4. Sedentary Lifestyle: While not directly a dietary factor, Marcee’s work environment may contribute to a sedentary lifestyle. Lack of physical activity is a known risk factor for colorectal cancer.
Development and Histologic Features of Adenomatous Polyps
Adenomatous polyps are benign growths that can develop in the colon and are precursors to colorectal cancer. Their development involves several key processes:
1. Dysplastic Changes: Adenomatous polyps arise from the epithelial cells lining the colon, undergoing dysplastic changes due to genetic mutations that affect cell growth and differentiation.
2. Histological Features:
- Tubular Adenomas: These are the most common type, characterized by tubular structures with a central lumen lined by dysplastic epithelium.
- Tubulovillous Adenomas: These polyps exhibit features of both tubular and villous adenomas. They have a greater risk of progression to cancer than tubular adenomas.
- Villous Adenomas: These are characterized by finger-like projections (villi) and have the highest risk of malignant transformation, often exceeding 30%.
The progression from adenomatous polyp to colorectal cancer is a gradual process known as the adenoma-carcinoma sequence.
Differences between Pseudopolyps in Ulcerative Colitis and Adenomatous Polyps
Pseudopolyps seen in ulcerative colitis differ significantly from adenomatous polyps:
1. Nature of Formation: Pseudopolyps are inflammatory lesions resulting from the healing process after ulceration in ulcerative colitis. They are not true neoplastic growths but rather represent areas of regenerating mucosa amidst areas of inflammation.

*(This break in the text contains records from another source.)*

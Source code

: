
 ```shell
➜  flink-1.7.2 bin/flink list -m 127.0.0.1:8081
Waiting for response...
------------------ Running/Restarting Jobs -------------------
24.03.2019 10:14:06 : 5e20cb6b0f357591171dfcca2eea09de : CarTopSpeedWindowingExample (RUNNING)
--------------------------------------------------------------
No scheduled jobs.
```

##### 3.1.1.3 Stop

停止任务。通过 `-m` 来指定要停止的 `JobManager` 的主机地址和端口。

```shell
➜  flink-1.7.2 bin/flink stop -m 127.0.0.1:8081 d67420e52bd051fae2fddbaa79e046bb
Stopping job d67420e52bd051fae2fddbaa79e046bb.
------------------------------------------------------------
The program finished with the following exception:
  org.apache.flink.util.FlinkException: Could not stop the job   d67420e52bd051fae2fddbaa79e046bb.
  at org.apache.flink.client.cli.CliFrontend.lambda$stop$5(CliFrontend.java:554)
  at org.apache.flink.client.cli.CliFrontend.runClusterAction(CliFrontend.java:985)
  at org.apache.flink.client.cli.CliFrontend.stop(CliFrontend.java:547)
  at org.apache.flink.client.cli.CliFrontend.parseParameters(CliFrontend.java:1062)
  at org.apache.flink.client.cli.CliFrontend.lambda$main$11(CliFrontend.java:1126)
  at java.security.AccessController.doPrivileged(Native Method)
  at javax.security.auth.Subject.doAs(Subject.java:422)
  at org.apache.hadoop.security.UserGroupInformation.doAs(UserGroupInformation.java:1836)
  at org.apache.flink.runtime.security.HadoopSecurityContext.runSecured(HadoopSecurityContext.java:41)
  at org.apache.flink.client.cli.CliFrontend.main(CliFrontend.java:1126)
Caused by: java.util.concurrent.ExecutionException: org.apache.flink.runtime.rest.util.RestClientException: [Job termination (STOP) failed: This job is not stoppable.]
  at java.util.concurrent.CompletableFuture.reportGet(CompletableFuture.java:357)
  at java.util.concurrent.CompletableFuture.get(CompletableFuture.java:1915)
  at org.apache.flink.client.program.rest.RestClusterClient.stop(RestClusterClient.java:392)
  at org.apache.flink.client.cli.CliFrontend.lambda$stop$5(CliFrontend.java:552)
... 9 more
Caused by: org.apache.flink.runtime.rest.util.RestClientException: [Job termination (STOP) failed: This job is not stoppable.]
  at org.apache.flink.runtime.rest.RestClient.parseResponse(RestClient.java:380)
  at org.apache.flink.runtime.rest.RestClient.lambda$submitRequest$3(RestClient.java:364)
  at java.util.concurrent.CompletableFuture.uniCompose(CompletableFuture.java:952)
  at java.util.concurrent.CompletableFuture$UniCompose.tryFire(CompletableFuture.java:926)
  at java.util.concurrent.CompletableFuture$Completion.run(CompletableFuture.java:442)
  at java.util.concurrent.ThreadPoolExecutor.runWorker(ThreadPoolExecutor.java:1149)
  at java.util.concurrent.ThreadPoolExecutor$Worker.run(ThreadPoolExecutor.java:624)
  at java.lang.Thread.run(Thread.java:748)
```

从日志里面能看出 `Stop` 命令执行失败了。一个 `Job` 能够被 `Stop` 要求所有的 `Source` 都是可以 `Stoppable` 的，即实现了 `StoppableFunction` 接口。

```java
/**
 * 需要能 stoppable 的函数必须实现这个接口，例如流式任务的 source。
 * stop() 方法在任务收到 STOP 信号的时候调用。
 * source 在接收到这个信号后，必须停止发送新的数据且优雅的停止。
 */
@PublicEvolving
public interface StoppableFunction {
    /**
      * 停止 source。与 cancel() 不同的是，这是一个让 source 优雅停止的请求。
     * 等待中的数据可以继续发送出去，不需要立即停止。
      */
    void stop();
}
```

2. Histological Features: Pseudopolyps typically show areas of ulceration, inflammation, and fibrosis, with no dysplastic epithelial changes associated with neoplastic growth. In contrast, adenomatous polyps exhibit dysplasia indicative of potential malignancy.
3. Malignant Potential: Pseudopolyps generally do not have malignant potential, whereas adenomatous polyps can progress to colorectal cancer if left untreated.

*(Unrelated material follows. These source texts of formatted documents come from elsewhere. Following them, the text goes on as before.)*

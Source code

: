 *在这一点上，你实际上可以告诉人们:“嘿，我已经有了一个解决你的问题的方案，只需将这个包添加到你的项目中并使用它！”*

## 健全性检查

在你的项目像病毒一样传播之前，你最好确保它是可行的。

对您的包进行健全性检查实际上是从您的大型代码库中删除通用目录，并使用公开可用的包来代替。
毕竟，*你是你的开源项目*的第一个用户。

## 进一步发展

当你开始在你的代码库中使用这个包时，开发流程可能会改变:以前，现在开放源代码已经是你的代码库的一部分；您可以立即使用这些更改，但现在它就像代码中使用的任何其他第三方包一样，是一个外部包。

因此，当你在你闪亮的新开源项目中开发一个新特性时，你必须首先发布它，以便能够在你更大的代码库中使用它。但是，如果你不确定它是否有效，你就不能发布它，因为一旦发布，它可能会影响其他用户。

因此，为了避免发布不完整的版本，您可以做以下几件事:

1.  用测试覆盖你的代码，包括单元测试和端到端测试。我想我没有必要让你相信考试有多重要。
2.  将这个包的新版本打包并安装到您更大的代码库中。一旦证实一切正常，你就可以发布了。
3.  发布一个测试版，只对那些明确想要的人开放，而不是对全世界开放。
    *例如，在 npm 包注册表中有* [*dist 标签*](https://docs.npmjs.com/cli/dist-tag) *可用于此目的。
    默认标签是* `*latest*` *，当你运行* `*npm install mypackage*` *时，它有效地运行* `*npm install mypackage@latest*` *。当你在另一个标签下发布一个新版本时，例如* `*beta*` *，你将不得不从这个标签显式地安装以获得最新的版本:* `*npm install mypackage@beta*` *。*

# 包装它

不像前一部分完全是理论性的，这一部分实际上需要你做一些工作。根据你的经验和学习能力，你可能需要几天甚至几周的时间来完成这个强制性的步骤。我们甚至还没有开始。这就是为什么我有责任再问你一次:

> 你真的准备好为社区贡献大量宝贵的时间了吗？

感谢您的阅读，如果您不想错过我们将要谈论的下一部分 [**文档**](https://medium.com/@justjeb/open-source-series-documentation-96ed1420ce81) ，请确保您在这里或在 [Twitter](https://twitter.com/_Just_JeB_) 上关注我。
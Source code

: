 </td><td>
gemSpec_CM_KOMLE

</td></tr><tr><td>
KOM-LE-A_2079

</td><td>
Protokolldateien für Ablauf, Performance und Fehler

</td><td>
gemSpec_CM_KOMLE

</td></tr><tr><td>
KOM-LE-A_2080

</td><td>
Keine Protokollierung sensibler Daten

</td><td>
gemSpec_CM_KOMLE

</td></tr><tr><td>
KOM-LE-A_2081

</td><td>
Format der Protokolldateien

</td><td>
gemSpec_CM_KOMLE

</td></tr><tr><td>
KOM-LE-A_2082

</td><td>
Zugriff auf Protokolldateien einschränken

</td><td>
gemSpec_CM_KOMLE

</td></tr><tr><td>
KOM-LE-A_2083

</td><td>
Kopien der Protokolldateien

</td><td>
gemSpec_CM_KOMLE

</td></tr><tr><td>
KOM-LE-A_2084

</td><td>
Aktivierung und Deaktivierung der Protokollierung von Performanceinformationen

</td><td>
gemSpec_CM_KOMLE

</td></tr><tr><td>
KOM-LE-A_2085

Fecal Occult Blood Test (FOBT) for Colorectal Cancer Screening
The fecal occult blood test is used as a screening tool for colorectal cancer because it detects hidden blood in the stool, which may indicate the presence of polyps or tumors:
1. Significance of FOBT: The presence of blood in stool can be an early indicator of colorectal cancer or significant adenomatous polyps, making early detection possible before symptoms arise.
Procedure for Administering FOBT
1. Sample Collection: Patients are typically instructed to collect stool samples from different bowel movements over several days. They often use special collection kits provided by healthcare providers.
2. Application to Test Cards: The collected stool samples are applied to test cards or slides that contain chemicals that react with hemoglobin in blood.
3. Processing: After application, the test cards are sent to a laboratory or processed according to specific guidelines provided with the kit.
4. Interpretation: A positive test result would indicate the presence of blood in the stool, warranting further investigation through colonoscopy or additional imaging studies to determine the cause.
Conclusion
Marcee's dietary choices highlight important risk factors for colorectal cancer. Understanding the development and histological characteristics of adenomatous polyps versus pseudopolyps in ulcerative colitis emphasizes the need for surveillance in at-risk populations. Utilizing tools like the fecal occult blood test enhances early detection efforts, ultimately improving outcomes in colorectal cancer management.
References
- American Cancer Society. (2021). Colorectal Cancer: Early Detection. Retrieved from ACS.
- Winawer, S. J., Zauber, A. G., & O'Brien, M. J. (2006). Colorectal Cancer Screening. The American Journal of Gastroenterology, 101(3), 517-526.
- National Institute of Diabetes and Digestive and Kidney Diseases (NIDDK). (2017). Adenomatous Polyps. Retrieved from NIDDK.